However, what's puzzling is, that I tried rising the stack size limit and it doesn't immediately crash, but it tries to allocate more than 16GB of memory (memory requirement does not seem to scale linearly?).

@tgingold Are variables allocated on heap or are they just faster overall?

lavovaLampa avatar May 13 '19 15:05 lavovaLampa

Can you post a testcase ? The initial issue was with signals which are never allocated on the stack.

tgingold avatar May 14 '19 04:05 tgingold

Yes, this one is even more interesting. It runs with 8MB stack limit but still it tries to allocate all of my RAM :). Running LLVM flavour, but same thing should happen under mcode.

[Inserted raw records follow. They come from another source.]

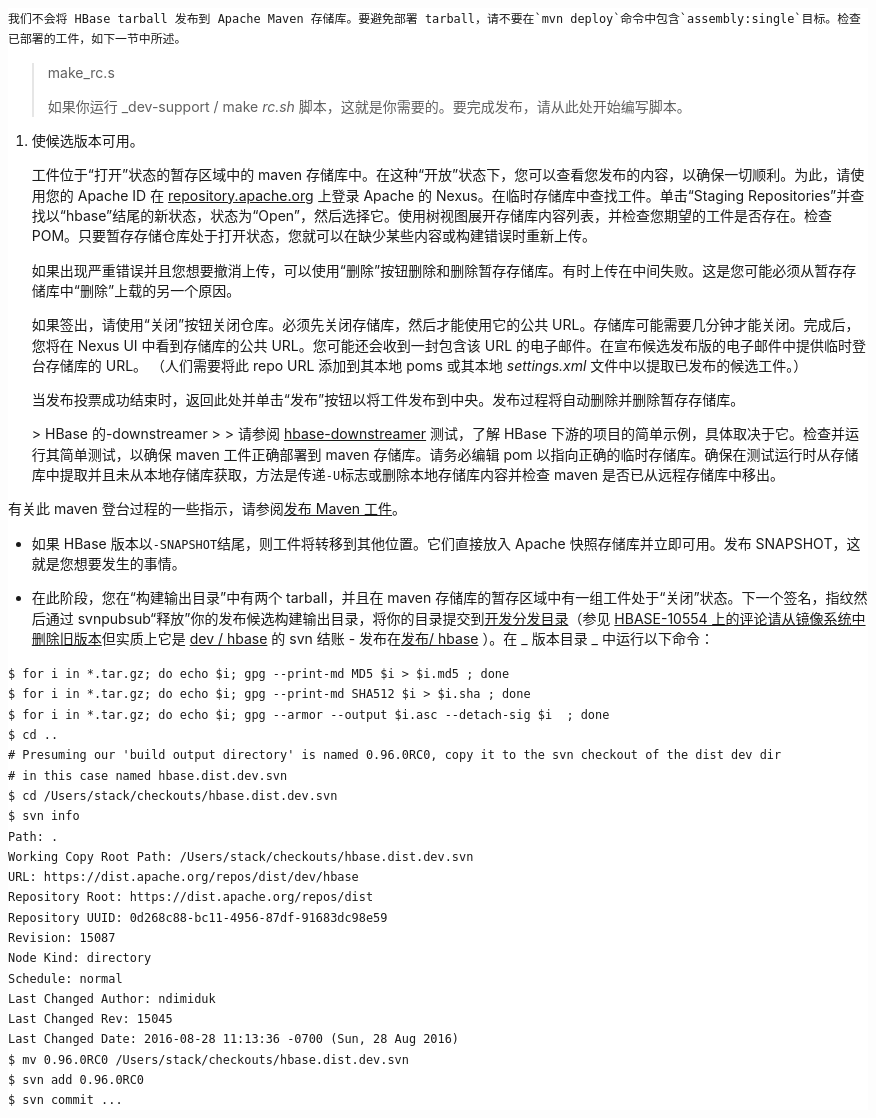     我们不会将 HBase tarball 发布到 Apache Maven 存储库。要避免部署 tarball，请不要在`mvn deploy`命令中包含`assembly:single`目标。检查已部署的工件，如下一节中所述。

> make_rc.s
> 
> 如果你运行 _dev-support / make _rc.sh_ 脚本，这就是你需要的。要完成发布，请从此处开始编写脚本。

1.  使候选版本可用。

    工件位于“打开”状态的暂存区域中的 maven 存储库中。在这种“开放”状态下，您可以查看您发布的内容，以确保一切顺利。为此，请使用您的 Apache ID 在 [repository.apache.org](https://repository.apache.org) 上登录 Apache 的 Nexus。在临时存储库中查找工件。单击“Staging Repositories”并查找以“hbase”结尾的新状态，状态为“Open”，然后选择它。使用树视图展开存储库内容列表，并检查您期望的工件是否存在。检查 POM。只要暂存存储仓库处于打开状态，您就可以在缺少某些内容或构建错误时重新上传。

    如果出现严重错误并且您想要撤消上传，可以使用“删除”按钮删除和删除暂存存储库。有时上传在中间失败。这是您可能必须从暂存存储库中“删除”上载的另一个原因。

    如果签出，请使用“关闭”按钮关闭仓库。必须先关闭存储库，然后才能使用它的公共 URL。存储库可能需要几分钟才能关闭。完成后，您将在 Nexus UI 中看到存储库的公共 URL。您可能还会收到一封包含该 URL 的电子邮件。在宣布候选发布版的电子邮件中提供临时登台存储库的 URL。 （人们需要将此 repo URL 添加到其本地 poms 或其本地 _settings.xml_ 文件中以提取已发布的候选工件。）

    当发布投票成功结束时，返回此处并单击“发布”按钮以将工件发布到中央。发布过程将自动删除并删除暂存存储库。

    &gt; HBase 的-downstreamer
    &gt; 
    &gt; 请参阅 [hbase-downstreamer](https://github.com/saintstack/hbase-downstreamer) 测试，了解 HBase 下游的项目的简单示例，具体取决于它。检查并运行其简单测试，以确保 maven 工件正确部署到 maven 存储库。请务必编辑 pom 以指向正确的临时存储库。确保在测试运行时从存储库中提取并且未从本地存储库获取，方法是传递`-U`标志或删除本地存储库内容并检查 maven 是否已从远程存储库中移出。

有关此 maven 登台过程的一些指示，请参阅[发布 Maven 工件](https://www.apache.org/dev/publishing-maven-artifacts.html)。

*   如果 HBase 版本以`-SNAPSHOT`结尾，则工件将转移到其他位置。它们直接放入 Apache 快照存储库并立即可用。发布 SNAPSHOT，这就是您想要发生的事情。

*   在此阶段，您在“构建输出目录”中有两个 tarball，并且在 maven 存储库的暂存区域中有一组工件处于“关闭”状态。下一个签名，指纹然后通过 svnpubsub“释放”你的发布候选构建输出目录，将你的目录提交到[开发分发目录](https://dist.apache.org/repos/dist/dev/hbase/)（参见 [HBASE-10554 上的评论请从镜像系统中删除旧版本](https://issues.apache.org/jira/browse/HBASE-10554)但实质上它是 [dev / hbase](https://dist.apache.org/repos/dist/dev/hbase) 的 svn 结账 - 发布在[发布/ hbase](https://dist.apache.org/repos/dist/release/hbase) ）。在 _ 版本目录 _ 中运行以下命令：

```
$ for i in *.tar.gz; do echo $i; gpg --print-md MD5 $i > $i.md5 ; done
$ for i in *.tar.gz; do echo $i; gpg --print-md SHA512 $i > $i.sha ; done
$ for i in *.tar.gz; do echo $i; gpg --armor --output $i.asc --detach-sig $i  ; done
$ cd ..
# Presuming our 'build output directory' is named 0.96.0RC0, copy it to the svn checkout of the dist dev dir
# in this case named hbase.dist.dev.svn
$ cd /Users/stack/checkouts/hbase.dist.dev.svn
$ svn info
Path: .
Working Copy Root Path: /Users/stack/checkouts/hbase.dist.dev.svn
URL: https://dist.apache.org/repos/dist/dev/hbase
Repository Root: https://dist.apache.org/repos/dist
Repository UUID: 0d268c88-bc11-4956-87df-91683dc98e59
Revision: 15087
Node Kind: directory
Schedule: normal
Last Changed Author: ndimiduk
Last Changed Rev: 15045
Last Changed Date: 2016-08-28 11:13:36 -0700 (Sun, 28 Aug 2016)
$ mv 0.96.0RC0 /Users/stack/checkouts/hbase.dist.dev.svn
$ svn add 0.96.0RC0
$ svn commit ... 
```
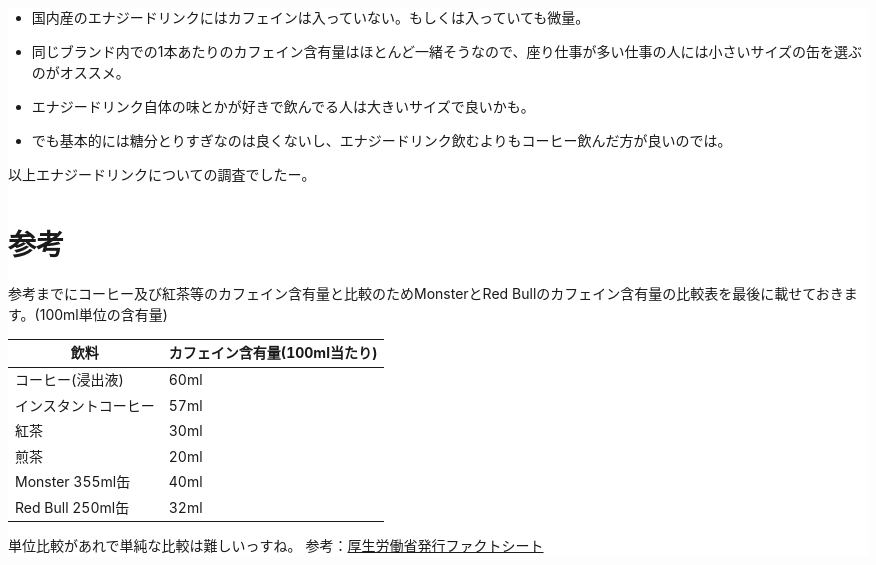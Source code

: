 - 国内産のエナジードリンクにはカフェインは入っていない。もしくは入っていても微量。

- 同じブランド内での1本あたりのカフェイン含有量はほとんど一緒そうなので、座り仕事が多い仕事の人には小さいサイズの缶を選ぶのがオススメ。

- エナジードリンク自体の味とかが好きで飲んでる人は大きいサイズで良いかも。

- でも基本的には糖分とりすぎなのは良くないし、エナジードリンク飲むよりもコーヒー飲んだ方が良いのでは。


以上エナジードリンクについての調査でしたー。

# 参考
参考までにコーヒー及び紅茶等のカフェイン含有量と比較のためMonsterとRed Bullのカフェイン含有量の比較表を最後に載せておきます。(100ml単位の含有量)

|飲料|カフェイン含有量(100ml当たり)|
|---|---|
|コーヒー(浸出液)|60ml|
|インスタントコーヒー|57ml|
|紅茶|30ml|
|煎茶|20ml|
|Monster 355ml缶|40ml|
|Red Bull 250ml缶|32ml|

単位比較があれで単純な比較は難しいっすね。
参考：[厚生労働省発行ファクトシート](https://www.fsc.go.jp/sonota/factsheets/caffeine.pdf)
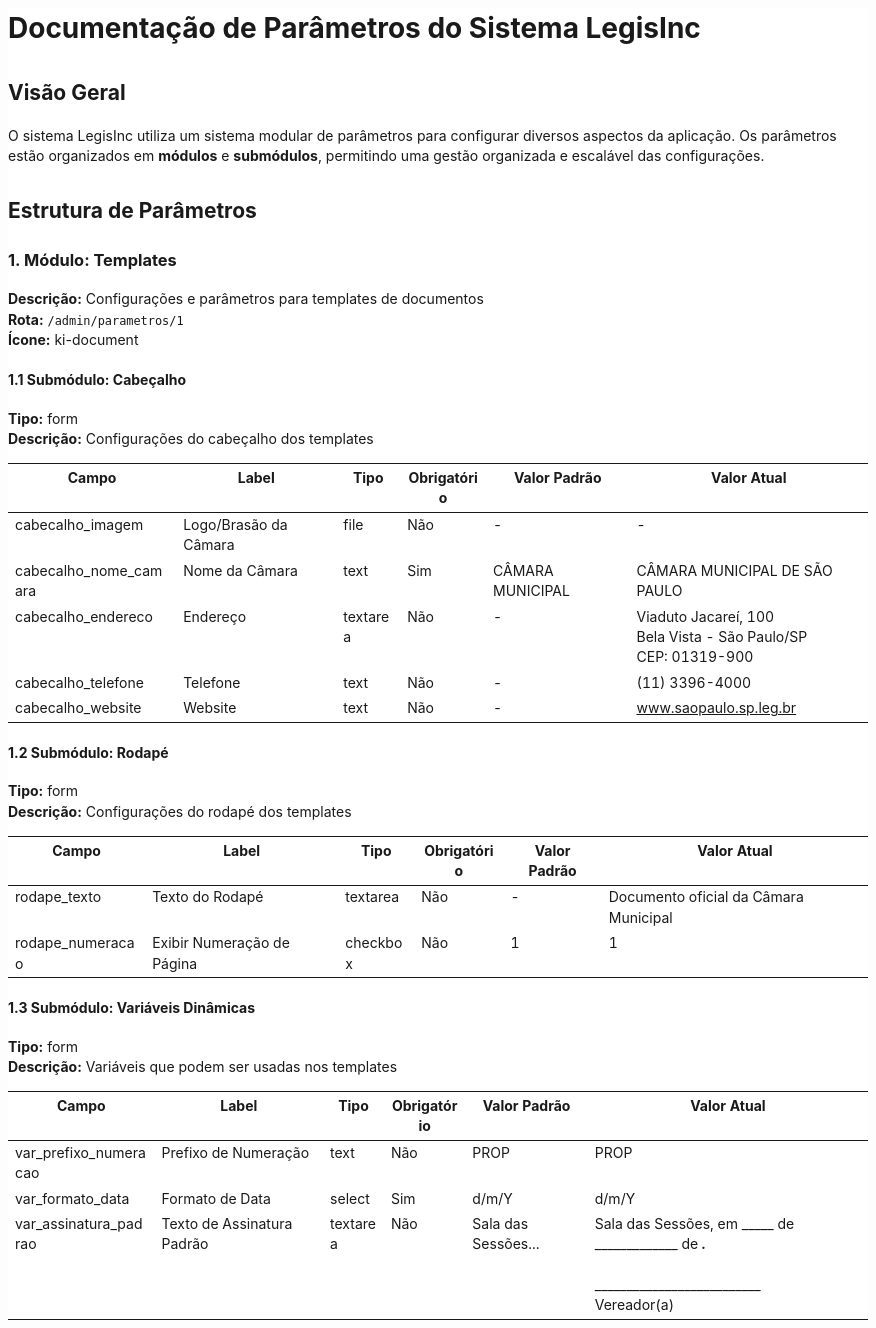 # Documentação de Parâmetros do Sistema LegisInc

## Visão Geral

O sistema LegisInc utiliza um sistema modular de parâmetros para configurar diversos aspectos da aplicação. Os parâmetros estão organizados em **módulos** e **submódulos**, permitindo uma gestão organizada e escalável das configurações.

## Estrutura de Parâmetros

### 1. Módulo: Templates
**Descrição:** Configurações e parâmetros para templates de documentos  
**Rota:** `/admin/parametros/1`  
**Ícone:** ki-document  

#### 1.1 Submódulo: Cabeçalho
**Tipo:** form  
**Descrição:** Configurações do cabeçalho dos templates

| Campo | Label | Tipo | Obrigatório | Valor Padrão | Valor Atual |
|-------|-------|------|-------------|--------------|-------------|
| cabecalho_imagem | Logo/Brasão da Câmara | file | Não | - | - |
| cabecalho_nome_camara | Nome da Câmara | text | Sim | CÂMARA MUNICIPAL | CÂMARA MUNICIPAL DE SÃO PAULO |
| cabecalho_endereco | Endereço | textarea | Não | - | Viaduto Jacareí, 100<br>Bela Vista - São Paulo/SP<br>CEP: 01319-900 |
| cabecalho_telefone | Telefone | text | Não | - | (11) 3396-4000 |
| cabecalho_website | Website | text | Não | - | www.saopaulo.sp.leg.br |

#### 1.2 Submódulo: Rodapé
**Tipo:** form  
**Descrição:** Configurações do rodapé dos templates

| Campo | Label | Tipo | Obrigatório | Valor Padrão | Valor Atual |
|-------|-------|------|-------------|--------------|-------------|
| rodape_texto | Texto do Rodapé | textarea | Não | - | Documento oficial da Câmara Municipal |
| rodape_numeracao | Exibir Numeração de Página | checkbox | Não | 1 | 1 |

#### 1.3 Submódulo: Variáveis Dinâmicas
**Tipo:** form  
**Descrição:** Variáveis que podem ser usadas nos templates

| Campo | Label | Tipo | Obrigatório | Valor Padrão | Valor Atual |
|-------|-------|------|-------------|--------------|-------------|
| var_prefixo_numeracao | Prefixo de Numeração | text | Não | PROP | PROP |
| var_formato_data | Formato de Data | select | Sim | d/m/Y | d/m/Y |
| var_assinatura_padrao | Texto de Assinatura Padrão | textarea | Não | Sala das Sessões... | Sala das Sessões, em _____ de _____________ de _______.<br><br>_________________________________<br>Vereador(a) |
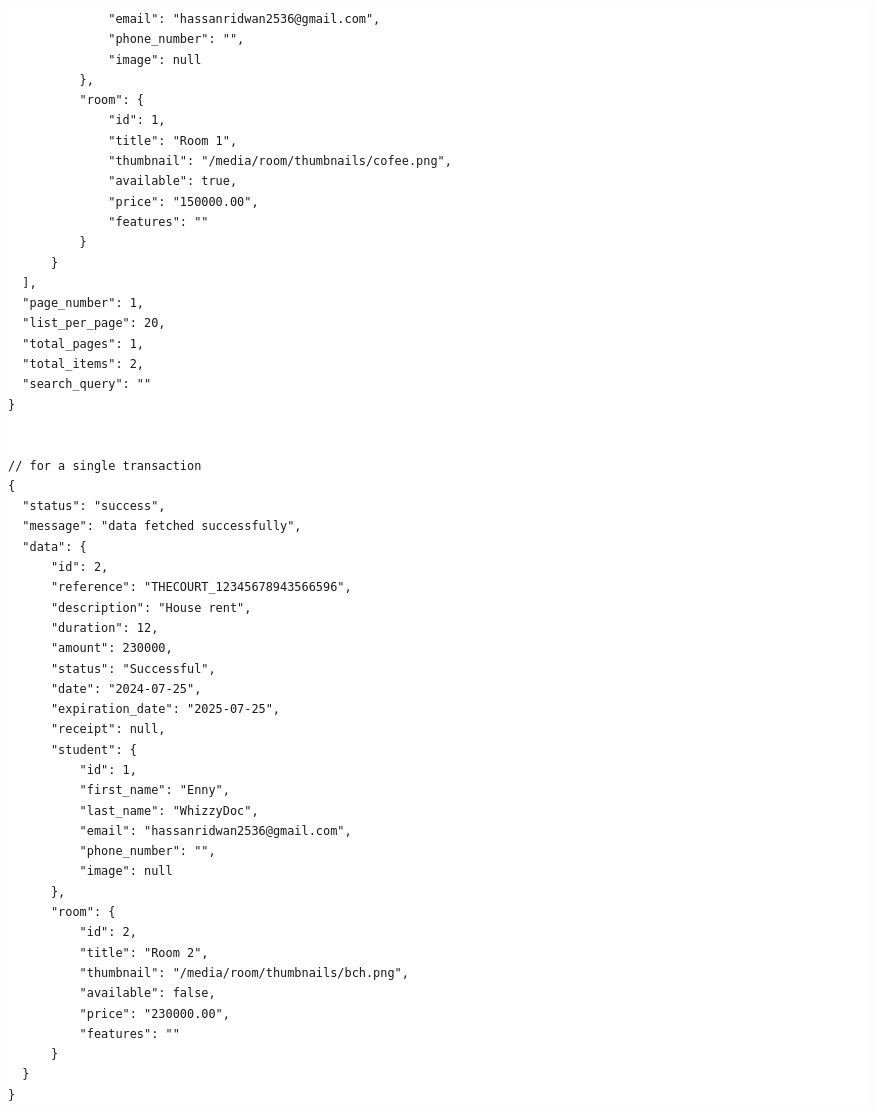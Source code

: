                   "email": "hassanridwan2536@gmail.com",
                  "phone_number": "",
                  "image": null
              },
              "room": {
                  "id": 1,
                  "title": "Room 1",
                  "thumbnail": "/media/room/thumbnails/cofee.png",
                  "available": true,
                  "price": "150000.00",
                  "features": ""
              }
          }
      ],
      "page_number": 1,
      "list_per_page": 20,
      "total_pages": 1,
      "total_items": 2,
      "search_query": ""
    }
      
    
    // for a single transaction
    {
      "status": "success",
      "message": "data fetched successfully",
      "data": {
          "id": 2,
          "reference": "THECOURT_12345678943566596",
          "description": "House rent",
          "duration": 12,
          "amount": 230000,
          "status": "Successful",
          "date": "2024-07-25",
          "expiration_date": "2025-07-25",
          "receipt": null,
          "student": {
              "id": 1,
              "first_name": "Enny",
              "last_name": "WhizzyDoc",
              "email": "hassanridwan2536@gmail.com",
              "phone_number": "",
              "image": null
          },
          "room": {
              "id": 2,
              "title": "Room 2",
              "thumbnail": "/media/room/thumbnails/bch.png",
              "available": false,
              "price": "230000.00",
              "features": ""
          }
      }
    }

I know the code has problems, the point is, the memory usage is high even when instantiating entity with all array elements set to all '0'.

test_pkg.vhd

library ieee;
use ieee.std_logic_1164.all;

package test_pkg is
    subtype CCD_Width_Range is natural range 0 to 2752 - 1;
    subtype CCD_Height_Range is natural range 0 to 2002 - 1;
    subtype CCD_Pixel_Data_T is std_logic_vector(12 - 1 downto 0);
    type CCD_Matrix_T is array (CCD_Height_Range, CCD_Width_Range) of CCD_Pixel_Data_T;
end package test_pkg;

array_test.vhd

library ieee;
use ieee.std_logic_1164.all;
use ieee.numeric_std.all;
use work.test_pkg.CCD_Matrix_T;

entity array_test is
    port(
        clkIn, rstAsyncIn : in std_logic;
        ccdArray          : in CCD_Matrix_T
    );
end entity array_test;

architecture RTL of array_test is
begin
    ctrlProc : process(clkIn, rstAsyncIn)
        variable currWidth, currHeight : natural := 0;
    begin
        if rstAsyncIn = '1' then
            currWidth  := 0;
            currHeight := 0;
        elsif rising_edge(clkIn) then
            report "Current pixel: " & to_hstring(ccdArray(currHeight, currWidth));
            if currWidth >= ccdArray'high(2) then
                currWidth  := 0;
                currHeight := currHeight + 1;
            else
                currWidth := currWidth + 1;
            end if;
        end if;
    end process ctrlProc;
end architecture RTL;

array_test_tb.vhd

library ieee;
use ieee.std_logic_1164.all;
use ieee.numeric_std.all;
use work.test_pkg.all;

entity tb_array_test is
end tb_array_test;

architecture tb of tb_array_test is
    signal clkIn      : std_logic;
    signal rstAsyncIn : std_logic;
    signal ccdArray   : ccd_matrix_t;

    constant TbPeriod : time      := 1000 ns;
    signal TbClock    : std_logic := '0';
    signal TbSimEnded : std_logic := '0';

begin

    dut : entity work.array_test
        port map(
            clkIn      => clkIn,
            rstAsyncIn => rstAsyncIn,
            ccdArray   => (others => (others => X"000"))
        );

    TbClock <= not TbClock after TbPeriod / 2 when TbSimEnded /= '1' else '0';
    clkIn   <= TbClock;

    stimuli : process
    begin
        TbSimEnded <= '1';
        wait;
    end process;

end tb;

lavovaLampa avatar May 15 '19 19:05 lavovaLampa

I can reproduce the memory issue.

tgingold avatar May 16 '19 04:05 tgingold

Note that you are using ~60E6 signals. A signal needs at least 144bytes, so you need at least 9GB for the signals. Then you also need to add drivers...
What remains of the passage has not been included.